La loi SB 1070 a donc rencontré l'hostilité, non seulement du gouvernement fédéral et des ONG de défense des droits de l'homme, mais aussi du Mexique qui, en compagnie de quelques autres Etats latino-américains, a fait entendre sa voix dans le débat. Ce pays voisin est en effet en première ligne : près de la moitié des quelque 11 millions de clandestins qui vivraient aux Etats-Unis seraient ses ressortissants. Mais, selon Morgan Quero, politologue à l'Université de Mexico, le Mexique s'est contenté du service minimum. « Il n'a pas fait grand chose. En fait la décision la plus importante contre cette loi a été prise par Barack Obama, le président des Etats-Unis ».
 

 Il restera maintenant à ce même Barack Obama à reprendre l'initiative sur l'immigration, et à lancer peut-être cette grande réforme qu'il a promise, avec d'une part un volet sécurité accrue à la frontière, mais aussi d'autre part un volet régularisation, voire naturalisation, pour ceux qui vivent déjà aux Etats-Unis. Une réforme difficile à engager dans l'actuel contexte électoral, mais qui le sera sans doute tout autant après les élections de novembre prochain tant cette route-là est semée d'embûches.

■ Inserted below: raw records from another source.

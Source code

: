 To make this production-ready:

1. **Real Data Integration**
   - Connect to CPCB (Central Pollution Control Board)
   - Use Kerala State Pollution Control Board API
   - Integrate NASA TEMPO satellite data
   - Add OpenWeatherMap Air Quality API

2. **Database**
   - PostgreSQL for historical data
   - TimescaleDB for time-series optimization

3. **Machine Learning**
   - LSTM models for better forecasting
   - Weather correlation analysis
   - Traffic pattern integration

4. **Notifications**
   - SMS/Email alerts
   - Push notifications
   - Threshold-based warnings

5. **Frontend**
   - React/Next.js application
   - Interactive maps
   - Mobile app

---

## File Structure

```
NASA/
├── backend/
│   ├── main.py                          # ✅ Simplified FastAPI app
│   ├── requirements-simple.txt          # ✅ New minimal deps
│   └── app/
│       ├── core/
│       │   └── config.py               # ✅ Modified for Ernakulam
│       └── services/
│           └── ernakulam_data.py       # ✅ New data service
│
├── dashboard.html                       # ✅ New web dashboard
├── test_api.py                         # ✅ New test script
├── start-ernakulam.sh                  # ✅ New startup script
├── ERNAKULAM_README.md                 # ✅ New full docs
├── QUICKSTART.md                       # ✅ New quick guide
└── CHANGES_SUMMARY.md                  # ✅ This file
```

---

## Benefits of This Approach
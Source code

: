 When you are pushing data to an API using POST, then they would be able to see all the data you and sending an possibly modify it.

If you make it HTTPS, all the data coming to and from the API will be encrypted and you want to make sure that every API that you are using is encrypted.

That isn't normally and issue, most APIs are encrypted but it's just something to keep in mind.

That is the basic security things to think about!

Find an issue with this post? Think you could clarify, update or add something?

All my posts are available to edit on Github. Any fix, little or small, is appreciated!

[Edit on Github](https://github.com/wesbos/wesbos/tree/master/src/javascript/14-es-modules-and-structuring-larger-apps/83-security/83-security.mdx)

Avec cette tentative, temporairement avortée, de s'immiscer dans la politique migratoire des Etats-Unis, l'Arizona a en tout cas pris la tête d'un mouvement d'opinion qui connaît une nouvelle ampleur : la loi partiellement suspendue était plutôt populaire, à en croire un sondage d'après lequel 60% des Américains l'approuvent, et une vingtaine d'autres Etats n'attendaient qu'un feu vert judiciaire pour emboîter le pas à l'Arizona.